Há mais de um século (1913) a
situação económica e social do país não era muito diferente. País agrícola,
Portugal enfrentava, regularmente, as contingências das condições climáticas e
outras. Em Nisa, a maioria da população, pós República vivia em extremas
condições de miséria. Abundavam os braços, rareavam as ofertas de trabalho, o
flagelo dos expostos não via solução e estávamos longe, muito longe, de
“sonhar” com os emissários do FMI e da alta finança mundial.
O presidente da Comissão
Administrativa da Câmara de Nisa, António Maria de Matos Cardoso, dirigiu-se,
em carta de 21 de Agosto de 1913, ao Ministro do Trabalho e da Previdência
Social, nestes termos:
Excelência
A Comissão Administrativa
do Município de Niza, vem perante Vossa Excelência, representar pedindo para
que consiga do Governo da República a imediata abertura de trabalhos públicos
que, de algum modo conjurar possam a angustiosa crise em que o operariado deste
concelho se debate.
O terrível anno que vai
correndo, tem sido sob o ponto de vista agrícola, verdadeiramente calamitoso.
Quando a poeira do tempo tiver embranquecido as cabeças dos rapazes d´hoje, hão
de eles recordar este fatídico 1913, como um pesadelo que lhes vincou na alma
uma inolvidável amargura.
As searas apresentaram-se
magnificas e assim se conservaram até que, os últimos dias de Maio, um fungo
“pucimia rubigovera”, as devastou.
Havia ainda a cultura do
milho. Uma última esperança bruxeleava!
Talvez, talvez que uma
pequena compensação trouxesse... também falhoi! Todos os sonhos de prosperidade
ruíram; e os agricultores sem dinheiro, perdida também a enorme energia reduzem
ao mínimo o serviço que é costume efectuar. D´hai a crise de trabalho, agravada
confrangedoramente pela carestia de vida.
E a semente do
sindicalismo, que no inverno passado foi lançada nos espíritos rudes dos
trabalhadores ruraes, lá vae germinando, mercê d´esta circunstancia que lhe é
imensamente favorável: a miséria.
A Comissão Administrativa
da minha presidência comprehende muito bem a impossibilidade de o Estado remediar
por completo esta situação.
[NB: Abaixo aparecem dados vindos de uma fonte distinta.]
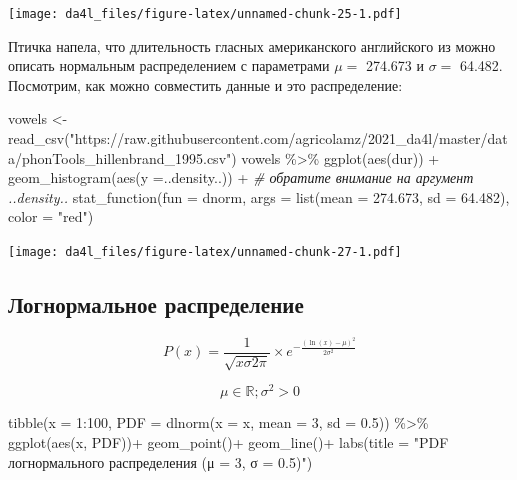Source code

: \documentclass[
]{book}
\newenvironment{Shaded}{\begin{snugshade}}{\end{snugshade}}
\newcommand{\AttributeTok}[1]{\textcolor[rgb]{0.77,0.63,0.00}{#1}}
\newcommand{\CommentTok}[1]{\textcolor[rgb]{0.56,0.35,0.01}{\textit{#1}}}
\newcommand{\DecValTok}[1]{\textcolor[rgb]{0.00,0.00,0.81}{#1}}
\newcommand{\FloatTok}[1]{\textcolor[rgb]{0.00,0.00,0.81}{#1}}
\newcommand{\FunctionTok}[1]{\textcolor[rgb]{0.00,0.00,0.00}{#1}}
\newcommand{\NormalTok}[1]{#1}
\newcommand{\OtherTok}[1]{\textcolor[rgb]{0.56,0.35,0.01}{#1}}
\newcommand{\SpecialCharTok}[1]{\textcolor[rgb]{0.00,0.00,0.00}{#1}}
\newcommand{\StringTok}[1]{\textcolor[rgb]{0.31,0.60,0.02}{#1}}
\begin{document}
\texttt{[image: da4l\_files/figure-latex/unnamed-chunk-25-1.pdf]}

Птичка напела, что длительность гласных американского английского из \citep{hillenbrand95} можно описать нормальным распределением с параметрами \(\mu =\) 274.673 и \(\sigma =\) 64.482. Посмотрим, как можно совместить данные и это распределение:

\begin{Shaded}
\begin{Highlighting}[]
\NormalTok{vowels }\OtherTok{\textless{}{-}} \FunctionTok{read\_csv}\NormalTok{(}\StringTok{"https://raw.githubusercontent.com/agricolamz/2021\_da4l/master/data/phonTools\_hillenbrand\_1995.csv"}\NormalTok{) }
\NormalTok{vowels }\SpecialCharTok{\%\textgreater{}\%} 
  \FunctionTok{ggplot}\NormalTok{(}\FunctionTok{aes}\NormalTok{(dur)) }\SpecialCharTok{+} 
  \FunctionTok{geom\_histogram}\NormalTok{(}\FunctionTok{aes}\NormalTok{(}\AttributeTok{y =}\NormalTok{..density..)) }\SpecialCharTok{+} \CommentTok{\# обратите внимание на аргумент ..density..}
  \FunctionTok{stat\_function}\NormalTok{(}\AttributeTok{fun =}\NormalTok{ dnorm, }\AttributeTok{args =} \FunctionTok{list}\NormalTok{(}\AttributeTok{mean =} \FloatTok{274.673}\NormalTok{, }\AttributeTok{sd =} \FloatTok{64.482}\NormalTok{), }\AttributeTok{color =} \StringTok{"red"}\NormalTok{)}
\end{Highlighting}
\end{Shaded}

\texttt{[image: da4l\_files/figure-latex/unnamed-chunk-27-1.pdf]}

\hypertarget{ux43bux43eux433ux43dux43eux440ux43cux430ux43bux44cux43dux43eux435-ux440ux430ux441ux43fux440ux435ux434ux435ux43bux435ux43dux438ux435}{%
\subsection{Логнормальное распределение}\label{ux43bux43eux433ux43dux43eux440ux43cux430ux43bux44cux43dux43eux435-ux440ux430ux441ux43fux440ux435ux434ux435ux43bux435ux43dux438ux435}}

\[P(x) = \frac{1}{\sqrt{x\sigma2\pi}}\times e^{-\frac{\left(\ln(x)-\mu\right)^2}{2\sigma^2}}\]

\[\mu \in \mathbb{R}; \sigma^2 > 0\]

\begin{Shaded}
\begin{Highlighting}[]
\FunctionTok{tibble}\NormalTok{(}\AttributeTok{x =} \DecValTok{1}\SpecialCharTok{:}\DecValTok{100}\NormalTok{,}
       \AttributeTok{PDF =} \FunctionTok{dlnorm}\NormalTok{(}\AttributeTok{x =}\NormalTok{ x, }\AttributeTok{mean =} \DecValTok{3}\NormalTok{, }\AttributeTok{sd =} \FloatTok{0.5}\NormalTok{)) }\SpecialCharTok{\%\textgreater{}\%} 
  \FunctionTok{ggplot}\NormalTok{(}\FunctionTok{aes}\NormalTok{(x, PDF))}\SpecialCharTok{+}
  \FunctionTok{geom\_point}\NormalTok{()}\SpecialCharTok{+}
  \FunctionTok{geom\_line}\NormalTok{()}\SpecialCharTok{+}
  \FunctionTok{labs}\NormalTok{(}\AttributeTok{title =} \StringTok{"PDF логнормального распределения (μ = 3, σ = 0.5)"}\NormalTok{)}
\end{Highlighting}
\end{Shaded}
\end{document}
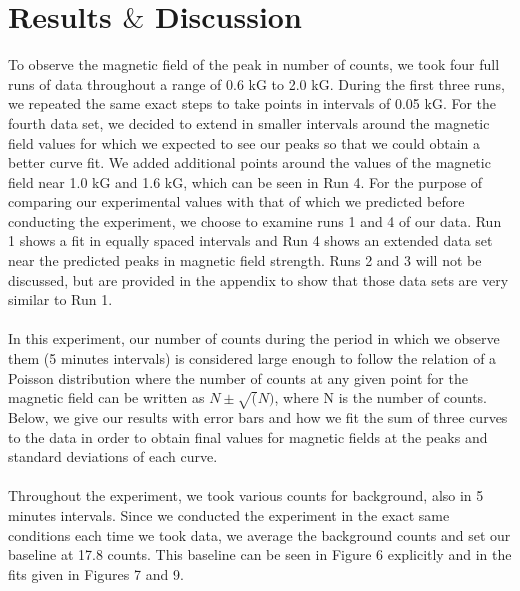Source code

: \section{Results $\&$ Discussion}
To observe the magnetic field of the peak in number of counts, we took four full runs of data throughout a range of 0.6 kG to 2.0 kG. During the first three runs, we repeated the same exact steps to take points in intervals of 0.05 kG. For the fourth data set, we decided to extend in smaller intervals around the magnetic field values for which we expected to see our peaks so that we could obtain a better curve fit. We added additional points around the values of the magnetic field near 1.0 kG and 1.6 kG, which can be seen in Run 4. For the purpose of comparing our experimental values with that of which we predicted before conducting the experiment, we choose to examine runs 1 and 4 of our data. Run 1 shows a fit in equally spaced intervals and Run 4 shows an extended data set near the predicted peaks in magnetic field strength. Runs 2 and 3 will not be discussed, but are provided in the appendix to show that those data sets are very similar to Run 1. \\
\\
In this experiment, our number of counts during the period in which we observe them (5 minutes intervals) is considered large enough to follow the relation of a Poisson distribution where the number of counts at any given point for the magnetic field can be written as $N\pm \sqrt(N)$, where N is the number of counts. Below, we give our results with error bars and how we fit the sum of three curves to the data in order to obtain final values for magnetic fields at the peaks and standard deviations of each curve. \\
\\
Throughout the experiment, we took various counts for background, also in 5 minutes intervals. Since we conducted the experiment in the exact same conditions each time we took data, we average the background counts and set our baseline at 17.8 counts. This baseline can be seen in Figure 6 explicitly and in the fits given in Figures 7 and 9. 
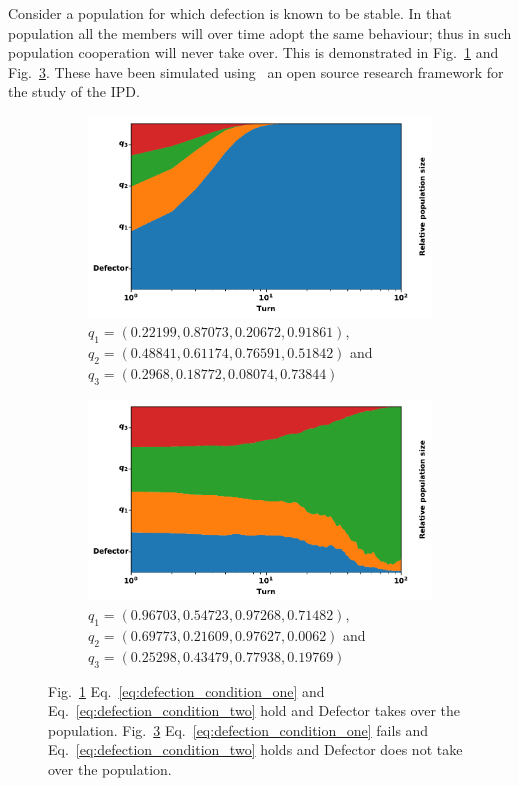 \documentclass[9pt,twocolumn,twoside,lineno]{pnas-new}
\begin{document}
Consider a population for which defection is known to be stable. In that
population all the members will over time adopt the same behaviour; thus in such
population cooperation will never take over. This is demonstrated in
Fig.~\ref{fig:stable_defection} and Fig.~\ref{fig:unstable_defection}.
These have been simulated using~\cite{axelrodproject} an open
source research framework for the study of the IPD.

\begin{figure}
    \begin{subfigure}[t]{0.5\textwidth}
        \centering
        \includegraphics[width=.8\linewidth]{population_defection_takes_over.pdf}
        \caption{\(q_{1}=(0.22199, 0.87073, 0.20672, 0.91861)\),
        $q_{2}=(0.48841, 0.61174, 0.76591, 0.51842)$ and
        $q_{3}=(0.2968, 0.18772, 0.08074, 0.73844)$}\label{fig:stable_defection}
    \end{subfigure}
    \begin{subfigure}[t]{0.5\textwidth}
        \centering
        \includegraphics[width=.8\linewidth]{population_defection_fails.pdf}
        \caption{$q_{1}=(0.96703, 0.54723, 0.97268, 0.71482)$,
        $q_{2}=(0.69773, 0.21609, 0.97627, 0.0062)$ and
        $q_{3}=(0.25298, 0.43479, 0.77938, 0.19769)$}\label{fig:unstable_defection}
    \end{subfigure}
    \caption{Fig.~\ref{fig:stable_defection} Eq.~\ref{eq:defection_condition_one} and
    Eq.~\ref{eq:defection_condition_two} hold and Defector takes over the
    population. Fig.~\ref{fig:unstable_defection} Eq.~\ref{eq:defection_condition_one} fails and
    Eq.~\ref{eq:defection_condition_two} holds and Defector does not take over
    the population.}
\end{figure}
\end{document}
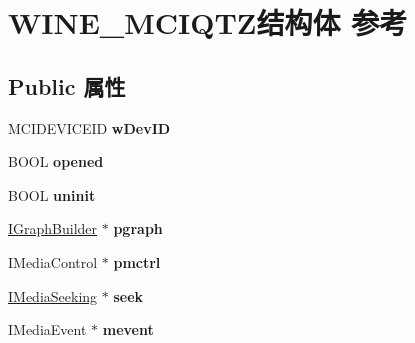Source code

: \hypertarget{struct_w_i_n_e___m_c_i_q_t_z}{}\section{W\+I\+N\+E\+\_\+\+M\+C\+I\+Q\+T\+Z结构体 参考}
\label{struct_w_i_n_e___m_c_i_q_t_z}
\subsection*{Public 属性}
\begin{DoxyCompactItemize}
\item 
\mbox{\label{struct_w_i_n_e___m_c_i_q_t_z_a5d455631038428882493d2e129dd332f}} 
M\+C\+I\+D\+E\+V\+I\+C\+E\+ID {\bfseries w\+Dev\+ID}
\item 
\mbox{\label{struct_w_i_n_e___m_c_i_q_t_z_ad9fbb507eb86bd782f8096f1ec9acd09}} 
B\+O\+OL {\bfseries opened}
\item 
\mbox{\label{struct_w_i_n_e___m_c_i_q_t_z_a00f62c69171882a26c2bc13eb8ca11a3}} 
B\+O\+OL {\bfseries uninit}
\item 
\mbox{\label{struct_w_i_n_e___m_c_i_q_t_z_a8b724ea001e2dfa7927ca292fd5a585b}} 
\hyperlink{interface_i_graph_builder}{I\+Graph\+Builder} $\ast$ {\bfseries pgraph}
\item 
\mbox{\label{struct_w_i_n_e___m_c_i_q_t_z_ac10e770173e01dc346fd5de8ac847058}} 
I\+Media\+Control $\ast$ {\bfseries pmctrl}
\item 
\mbox{\label{struct_w_i_n_e___m_c_i_q_t_z_a40a81a00cd1064b947a8de46bd5b7f7d}} 
\hyperlink{interface_i_media_seeking}{I\+Media\+Seeking} $\ast$ {\bfseries seek}
\item 
\mbox{\label{struct_w_i_n_e___m_c_i_q_t_z_a3bb59c11421dec4003eb2bab7e216791}} 
I\+Media\+Event $\ast$ {\bfseries mevent}
\item 
\mbox{\label{struct_w_i_n_e___m_c_i_q_t_z_a7984b9b9675d1f35e355f0ba8a7c39f1}} 

\end{DoxyCompactItemize}
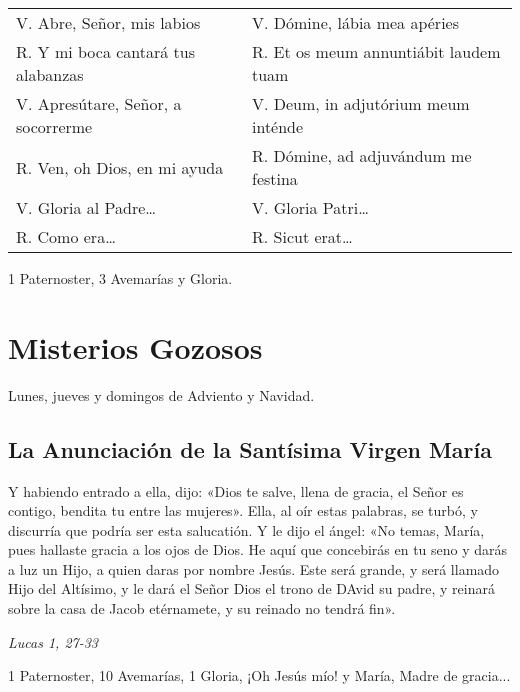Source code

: \documentclass[11pt,a4paper]{book}
\begin{document}
    \begin{longtable} {p{} p{} }
        V. Abre, Señor, mis labios & V. Dómine, lábia mea apéries\\
        R. Y mi boca cantará tus alabanzas & R. Et os meum annuntiábit laudem tuam\\
        V. Apresútare, Señor, a socorrerme & V. Deum, in adjutórium meum inténde\\
        R. Ven, oh Dios, en mi ayuda & R. Dómine, ad adjuvándum me festina\\ 
        V. Gloria al Padre{\ldots} & V. Gloria Patri{\ldots}\\
        R. Como era{\ldots} & R. Sicut erat{\ldots}\\
    \end{longtable}

    

    \begin{center}
        1 Paternoster, 3 Avemarías y Gloria.
    \end{center}

    
    \section*{Misterios Gozosos}
    Lunes, jueves y domingos de Adviento y Navidad.

    \subsection*{La Anunciación de la Santísima Virgen María}
    Y habiendo entrado a ella, dijo: «Dios te salve, llena de gracia, el Señor es contigo, bendita tu entre las mujeres». 
    Ella, al oír estas palabras, se turbó, y discurría que podría ser esta salucatión. Y le dijo el ángel: «No temas, María, 
    pues hallaste gracia a los ojos de Dios. He aquí que concebirás en tu seno y darás a luz un Hijo, a quien daras por 
    nombre Jesús. Este será grande, y será llamado Hijo del Altísimo, y le dará el Señor Dios el trono de DAvid su padre, 
    y reinará sobre la casa de Jacob etérnamete, y su reinado no tendrá fin».

    \begin{flushright}
        \emph{Lucas 1, 27-33}
    \end{flushright}

    1 Paternoster, 10 Avemarías, 1 Gloria, ¡Oh Jesús mío! y María, Madre de gracia...
\end{document}
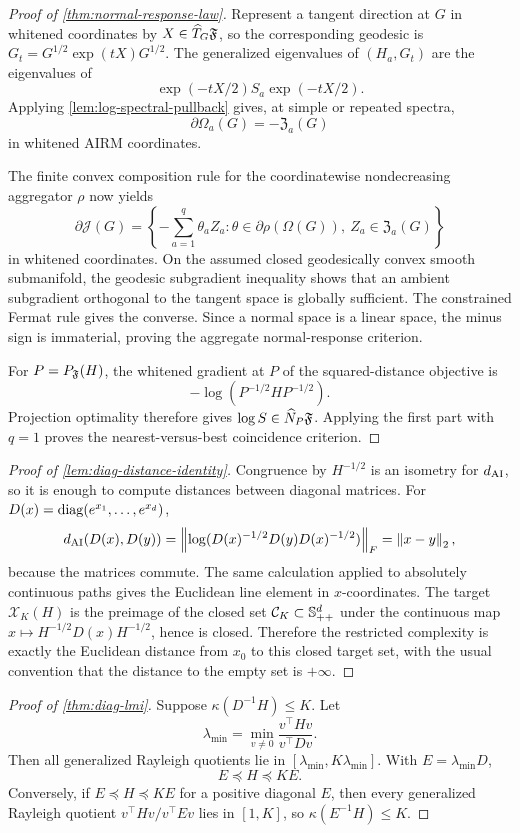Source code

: \begin{proof}[Proof of \cref{thm:normal-response-law}]
Represent a tangent direction at \(G\) in whitened coordinates by
\(X\in\widehat T_G\F\), so the corresponding geodesic is
\(G_t=G^{1/2}\exp(tX)G^{1/2}\).  The generalized eigenvalues of
\((H_a,G_t)\) are the eigenvalues of
\[
  \exp(-tX/2)S_a\exp(-tX/2).
\]
Applying \cref{lem:log-spectral-pullback} gives, at simple or repeated spectra,
\[
  \partial\Omega_a(G)=-\mathfrak Z_a(G)
\]
in whitened AIRM coordinates.

The finite convex composition rule for the coordinatewise nondecreasing
aggregator \(\rho\) now yields
\[
  \partial\mathcal J(G)
  =
  \left\{-\sum_{a=1}^q\theta_aZ_a:
  \theta\in\partial\rho(\Omega(G)),\
  Z_a\in\mathfrak Z_a(G)\right\}
\]
in whitened coordinates.  On the assumed closed geodesically convex smooth
submanifold, the geodesic subgradient inequality shows that an ambient
subgradient orthogonal to the tangent space is globally sufficient.  The
constrained Fermat rule gives the converse.  Since a normal space is a linear
space, the minus sign is immaterial, proving the aggregate normal-response
criterion.

For \(P=P_\F(H)\), the whitened gradient at \(P\) of the squared-distance
objective is
\[
  -\log(P^{-1/2}HP^{-1/2}).
\]
Projection optimality therefore gives
\(\log S\in\widehat N_P\F\). Applying the first part with \(q=1\) proves the
nearest-versus-best coincidence criterion.
\end{proof}

\begin{proof}[Proof of \cref{lem:diag-distance-identity}]
Congruence by \(H^{-1/2}\) is an isometry for \(d_{\AI}\), so it is enough to
compute distances between diagonal matrices. For
\(D(x)=\diag(e^{x_1},\ldots,e^{x_d})\),
\[
  d_{\AI}(D(x),D(y))
  =
  \fro{\log(D(x)^{-1/2}D(y)D(x)^{-1/2})}
  =
  \norm{x-y}_2,
\]
because the matrices commute. The same calculation applied to absolutely
continuous paths gives the Euclidean line element in \(x\)-coordinates. The
target \(\mathcal X_K(H)\) is the preimage of the closed set
\(\Ck\subset\SPD^d\) under the continuous map
\(x\mapsto H^{-1/2}D(x)H^{-1/2}\), hence is closed. Therefore the restricted
complexity is exactly the Euclidean distance from \(x_0\) to this closed target
set, with the usual convention that the distance to the empty set is
\(+\infty\).
\end{proof}

\begin{proof}[Proof of \cref{thm:diag-lmi}]
Suppose \(\kappa(D^{-1}H)\le K\). Let
\[
  \lambda_{\min}=\min_{v\ne0}\frac{v^\top Hv}{v^\top Dv}.
\]
Then all generalized Rayleigh quotients lie in
\([\lambda_{\min},K\lambda_{\min}]\). With \(E=\lambda_{\min}D\),
\[
  E\preceq H\preceq K E.
\]
Conversely, if \(E\preceq H\preceq KE\) for a positive diagonal \(E\), then
every generalized Rayleigh quotient \(v^\top Hv/v^\top Ev\) lies in
\([1,K]\), so \(\kappa(E^{-1}H)\le K\).
\end{proof}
Mas pode atenuál-a. E uma das formas de o
conseguir, consistirá em abrir trabahos públicos.
No prosseguimento da
construcção da estrada do Tejo a Amieira, encontrariam muitos braços emprego
para a sua actividade, além de assim, se efectuar uma obra de incontestável
utilidade publica.
Nas mãos de Vossa
Excelência, depõe a Comissão Administrativa do Município de Niza, esta
representação, na antecipada certeza de que não encontraria quem melhor do que
Vossa Excelência faça triumphar a obra de justiça que n´ela se reclama.